Уровень убедительности рекомендаций C (уровень достоверности доказательств 4).

Комментарии: остеопения и остеопороз являются распространенным осложнением ПБХ и приводят к риску низкоэнергетических переломов [73, 175, 258]. К факторам риска заболевания костей при ПБХ относят: женский пол, менопаузальный статус, низкий ИМТ (из-за нарушения гомеостаза желчных кислот и недостаточности поджелудочной железы, наблюдаемых у некоторых пациентов с ПБХ), пожилой возраст, прогрессирование заболевания и хронический холестаз с последующим дефицитом витамина D. При ПБХ отмечаются более высокие маркеры костной резорбции (гидроксипролин в моче) и более низкие маркеры костеобразования (остеокальцин) [181].

Для оценки 10-летнего прогнозируемого абсолютного риска переломов следует использовать шкалу FRAX, рекомендуемую ВОЗ (https://frax.shef.ac.uk/FRAX/tool.aspx?lang=rs).
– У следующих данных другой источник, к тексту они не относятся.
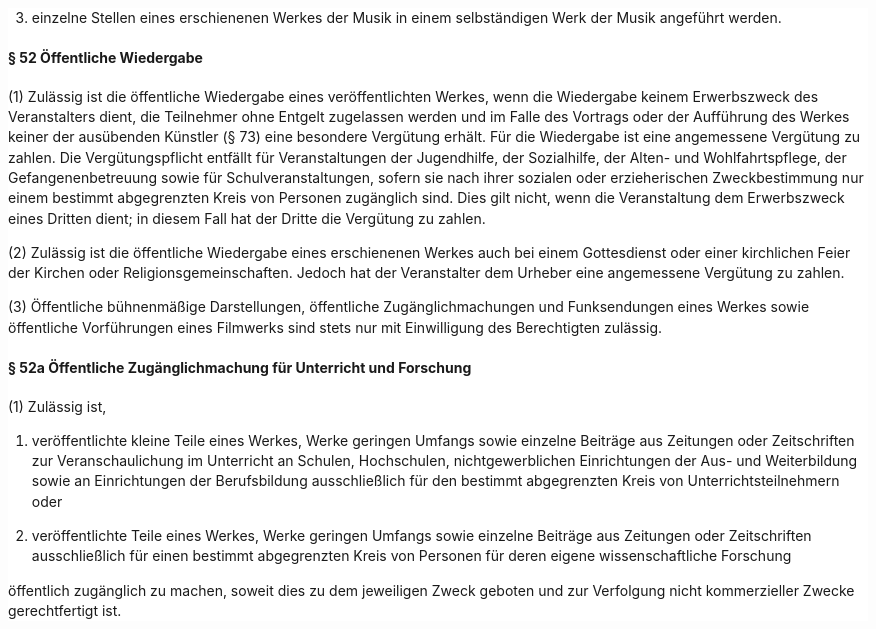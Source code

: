 
3.  einzelne Stellen eines erschienenen Werkes der Musik in einem
    selbständigen Werk der Musik angeführt werden.





#### § 52 Öffentliche Wiedergabe

(1) Zulässig ist die öffentliche Wiedergabe eines veröffentlichten
Werkes, wenn die Wiedergabe keinem Erwerbszweck des Veranstalters
dient, die Teilnehmer ohne Entgelt zugelassen werden und im Falle des
Vortrags oder der Aufführung des Werkes keiner der ausübenden Künstler
(§ 73) eine besondere Vergütung erhält. Für die Wiedergabe ist eine
angemessene Vergütung zu zahlen. Die Vergütungspflicht entfällt für
Veranstaltungen der Jugendhilfe, der Sozialhilfe, der Alten- und
Wohlfahrtspflege, der Gefangenenbetreuung sowie für
Schulveranstaltungen, sofern sie nach ihrer sozialen oder
erzieherischen Zweckbestimmung nur einem bestimmt abgegrenzten Kreis
von Personen zugänglich sind. Dies gilt nicht, wenn die Veranstaltung
dem Erwerbszweck eines Dritten dient; in diesem Fall hat der Dritte
die Vergütung zu zahlen.

(2) Zulässig ist die öffentliche Wiedergabe eines erschienenen Werkes
auch bei einem Gottesdienst oder einer kirchlichen Feier der Kirchen
oder Religionsgemeinschaften. Jedoch hat der Veranstalter dem Urheber
eine angemessene Vergütung zu zahlen.

(3) Öffentliche bühnenmäßige Darstellungen, öffentliche
Zugänglichmachungen und Funksendungen eines Werkes sowie öffentliche
Vorführungen eines Filmwerks sind stets nur mit Einwilligung des
Berechtigten zulässig.


#### § 52a Öffentliche Zugänglichmachung für Unterricht und Forschung

(1) Zulässig ist,

1.  veröffentlichte kleine Teile eines Werkes, Werke geringen Umfangs
    sowie einzelne Beiträge aus Zeitungen oder Zeitschriften zur
    Veranschaulichung im Unterricht an Schulen, Hochschulen,
    nichtgewerblichen Einrichtungen der Aus- und Weiterbildung sowie an
    Einrichtungen der Berufsbildung ausschließlich für den bestimmt
    abgegrenzten Kreis von Unterrichtsteilnehmern oder


2.  veröffentlichte Teile eines Werkes, Werke geringen Umfangs sowie
    einzelne Beiträge aus Zeitungen oder Zeitschriften ausschließlich für
    einen bestimmt abgegrenzten Kreis von Personen für deren eigene
    wissenschaftliche Forschung



öffentlich zugänglich zu machen, soweit dies zu dem jeweiligen Zweck
geboten und zur Verfolgung nicht kommerzieller Zwecke gerechtfertigt
ist.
При доступности следует выполнить измерение МПКТ методом рентгеноденситометрии (рентгеноденситометрия поясничного отдела позвоночника, рентгеноденситометрия проксимального отдела бедренной кости) (см. раздел 2.4 "Инструментальные диагностические исследования") и затем пересчитать абсолютный риск с помощью FRAX с учетом показателя МПКТ.